A new round of UN climate talks got under way on Monday to appeals for action and compromise after the squabbles that drove last year's global summit in Copenhagen close to disaster.
"A richer tapestry of efforts is needed," UN climate chief Christiana Figueres warned, as she spelt out the tasks facing the 12-day conference in the Mexican resort city of Cancun.
"A tapestry of holes will not work -- and the holes can only be filled in through compromise."
President Felipe Calderon of Mexico, whose country is hosting the conference, also appealed for common purpose.
"Climate change is already a reality for us," he told delegates. "During the next two weeks, the whole world will be looking at you. It would be a tragedy not to overcome the hurdle of national interests."
The Executive Secretary of the United Nations Framework Convention on Climate Change (UNFCCC).
RajendraPachauri, chairman of the UN's Intergovernmental Panel on Climate Change (IPCCC), warned of the penalties if the world dragged its feet.
The more man-made carbon gases that enter the atmosphere, the greater the warming of Earth's atmosphere and the worse the consequences for the planet's climate system, he said.
"Global emissions should peak no later than in 2015 and decline thereafter," he said, referring to the least costly scenario for averting drought, flood, rising seas and storms.
"Delays in action would only lead to impacts of climate change which would be much larger and in all likelihood more severe than we have experienced so far. These impacts are likely to be most severe for some of the poorest regions and communities in the world."
The talks, held under the 194-party UN Framework Convention on Climate Change (UNFCCC), are being attended by around 15,000 delegates, grass-roots campaigners and journalists.
Mexican police and troops, supported by three warships, threw a security cordon around the Moon Palace hotel, a luxury beachfront complex.
The conference is part of an arduous process to craft a post-2012 treaty for curbing carbon emissions and channelling hundreds of billions of dollars in aid for badly-exposed poor countries.
In some quarters, the November 29-December 10 parlays are seen as the last chance to restore faith in a process battered by finger-pointing and nit-picking.
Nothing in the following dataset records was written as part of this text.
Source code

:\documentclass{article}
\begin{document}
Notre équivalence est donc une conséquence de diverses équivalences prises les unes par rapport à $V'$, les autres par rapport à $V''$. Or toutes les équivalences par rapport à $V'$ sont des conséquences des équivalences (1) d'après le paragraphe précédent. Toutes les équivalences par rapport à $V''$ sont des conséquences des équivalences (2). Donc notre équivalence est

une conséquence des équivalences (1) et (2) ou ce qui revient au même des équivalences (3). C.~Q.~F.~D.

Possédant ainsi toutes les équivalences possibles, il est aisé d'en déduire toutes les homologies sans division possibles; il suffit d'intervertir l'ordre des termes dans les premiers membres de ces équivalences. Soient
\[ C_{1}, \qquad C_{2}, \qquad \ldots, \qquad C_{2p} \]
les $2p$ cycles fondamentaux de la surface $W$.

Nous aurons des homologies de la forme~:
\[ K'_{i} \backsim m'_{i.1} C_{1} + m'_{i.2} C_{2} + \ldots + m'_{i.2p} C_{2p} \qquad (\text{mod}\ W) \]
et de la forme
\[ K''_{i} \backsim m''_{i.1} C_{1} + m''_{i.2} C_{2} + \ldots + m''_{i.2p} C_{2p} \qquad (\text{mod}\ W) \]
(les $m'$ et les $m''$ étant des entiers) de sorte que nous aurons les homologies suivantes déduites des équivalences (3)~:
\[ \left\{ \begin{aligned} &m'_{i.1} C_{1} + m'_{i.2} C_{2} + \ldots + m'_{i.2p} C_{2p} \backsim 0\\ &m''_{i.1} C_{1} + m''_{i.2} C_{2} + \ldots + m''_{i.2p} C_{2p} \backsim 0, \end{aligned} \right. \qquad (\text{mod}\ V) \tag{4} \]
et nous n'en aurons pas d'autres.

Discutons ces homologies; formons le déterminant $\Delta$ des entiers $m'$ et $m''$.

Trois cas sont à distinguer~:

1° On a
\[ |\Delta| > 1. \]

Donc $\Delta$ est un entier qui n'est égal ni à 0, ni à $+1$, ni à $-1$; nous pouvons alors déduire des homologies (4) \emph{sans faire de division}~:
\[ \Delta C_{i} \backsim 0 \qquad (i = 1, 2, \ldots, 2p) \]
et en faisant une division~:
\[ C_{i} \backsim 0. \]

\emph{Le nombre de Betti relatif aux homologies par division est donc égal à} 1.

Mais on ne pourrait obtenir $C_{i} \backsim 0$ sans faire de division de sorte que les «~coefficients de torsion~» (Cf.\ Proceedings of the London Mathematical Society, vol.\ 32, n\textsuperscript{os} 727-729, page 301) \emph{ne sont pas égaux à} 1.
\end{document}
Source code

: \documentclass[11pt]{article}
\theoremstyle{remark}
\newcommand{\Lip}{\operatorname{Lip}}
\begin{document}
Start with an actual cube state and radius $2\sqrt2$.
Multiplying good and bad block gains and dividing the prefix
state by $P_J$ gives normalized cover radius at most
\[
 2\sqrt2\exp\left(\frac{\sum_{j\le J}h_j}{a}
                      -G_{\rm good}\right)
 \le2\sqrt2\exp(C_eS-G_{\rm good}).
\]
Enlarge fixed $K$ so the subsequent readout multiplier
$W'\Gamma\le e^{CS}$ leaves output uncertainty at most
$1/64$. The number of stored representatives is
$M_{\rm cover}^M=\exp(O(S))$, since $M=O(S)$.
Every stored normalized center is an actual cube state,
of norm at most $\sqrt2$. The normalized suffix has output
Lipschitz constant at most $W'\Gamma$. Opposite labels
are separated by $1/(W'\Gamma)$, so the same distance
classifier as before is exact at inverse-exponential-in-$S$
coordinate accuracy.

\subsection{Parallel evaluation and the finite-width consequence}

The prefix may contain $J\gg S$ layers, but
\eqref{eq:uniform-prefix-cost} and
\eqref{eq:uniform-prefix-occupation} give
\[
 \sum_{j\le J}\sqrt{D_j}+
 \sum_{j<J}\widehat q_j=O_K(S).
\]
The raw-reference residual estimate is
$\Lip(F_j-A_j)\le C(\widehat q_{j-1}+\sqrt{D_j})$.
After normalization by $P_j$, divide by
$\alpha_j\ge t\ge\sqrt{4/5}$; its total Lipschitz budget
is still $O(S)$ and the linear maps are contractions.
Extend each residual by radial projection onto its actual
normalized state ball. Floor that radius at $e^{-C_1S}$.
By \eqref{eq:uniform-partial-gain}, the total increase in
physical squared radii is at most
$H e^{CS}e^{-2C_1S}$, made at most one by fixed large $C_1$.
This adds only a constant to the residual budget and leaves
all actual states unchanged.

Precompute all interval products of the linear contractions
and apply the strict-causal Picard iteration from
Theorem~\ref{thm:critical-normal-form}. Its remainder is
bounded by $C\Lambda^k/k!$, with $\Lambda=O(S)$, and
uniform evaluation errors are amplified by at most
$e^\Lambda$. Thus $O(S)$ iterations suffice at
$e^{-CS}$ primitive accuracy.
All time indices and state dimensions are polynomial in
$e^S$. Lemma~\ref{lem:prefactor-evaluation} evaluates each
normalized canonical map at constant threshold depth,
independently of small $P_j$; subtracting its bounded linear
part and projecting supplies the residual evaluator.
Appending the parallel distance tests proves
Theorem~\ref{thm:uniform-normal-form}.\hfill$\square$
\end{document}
It comes almost a year to the day since a stormy summit in Copenhagen, where a last-minute, face-saving compromise was lacerated by critics as a betrayal.
That trauma, coupled to economic crisis, caused climate change to almost disappear off the political radar screen, with the only prompts for action coming from the record heatwaves in Russia and floods in Pakistan.
In the UNFCCC, meanwhile, negotiations have switched from a big vision to securing visible progress in small, practical steps.
Work in Cancun will focus on securing agreements, at least in principle, for setting up a "Green Fund" to help poor countries, preventing carbon emissions from deforestation and encouraging the transfer of clean technology from advanced economies.
Decisions could be made singly or in a package, Mexican Foreign Minister Patricia Espinosa told a press conference.
"Cancun is the litmus test. We will see if governments are willing to protect their citizens through international cooperation," said Gordon Shepherd of green group WWF.
"This year has seen massive suffering and loss due to extreme weather disasters. This is likely to get worse as climate change tightens its grip," said Tim Gore of the British NGO Oxfam.
In Geneva, the UN's special rapporteur on the right to food, Olivier De Schuetter, urged the Cancun conference to launch a "Green Marshall Plan" to combat the rising threat of hunger from climate change.
The IPCC estimates that yields from rain-fed agriculture could be cut by up to half between 2000 and 2020, while arid and semi-arid areas could grow by 60 million to 90 million hectares.
That could put 600 million more people at risk of hunger, De Schuetter said.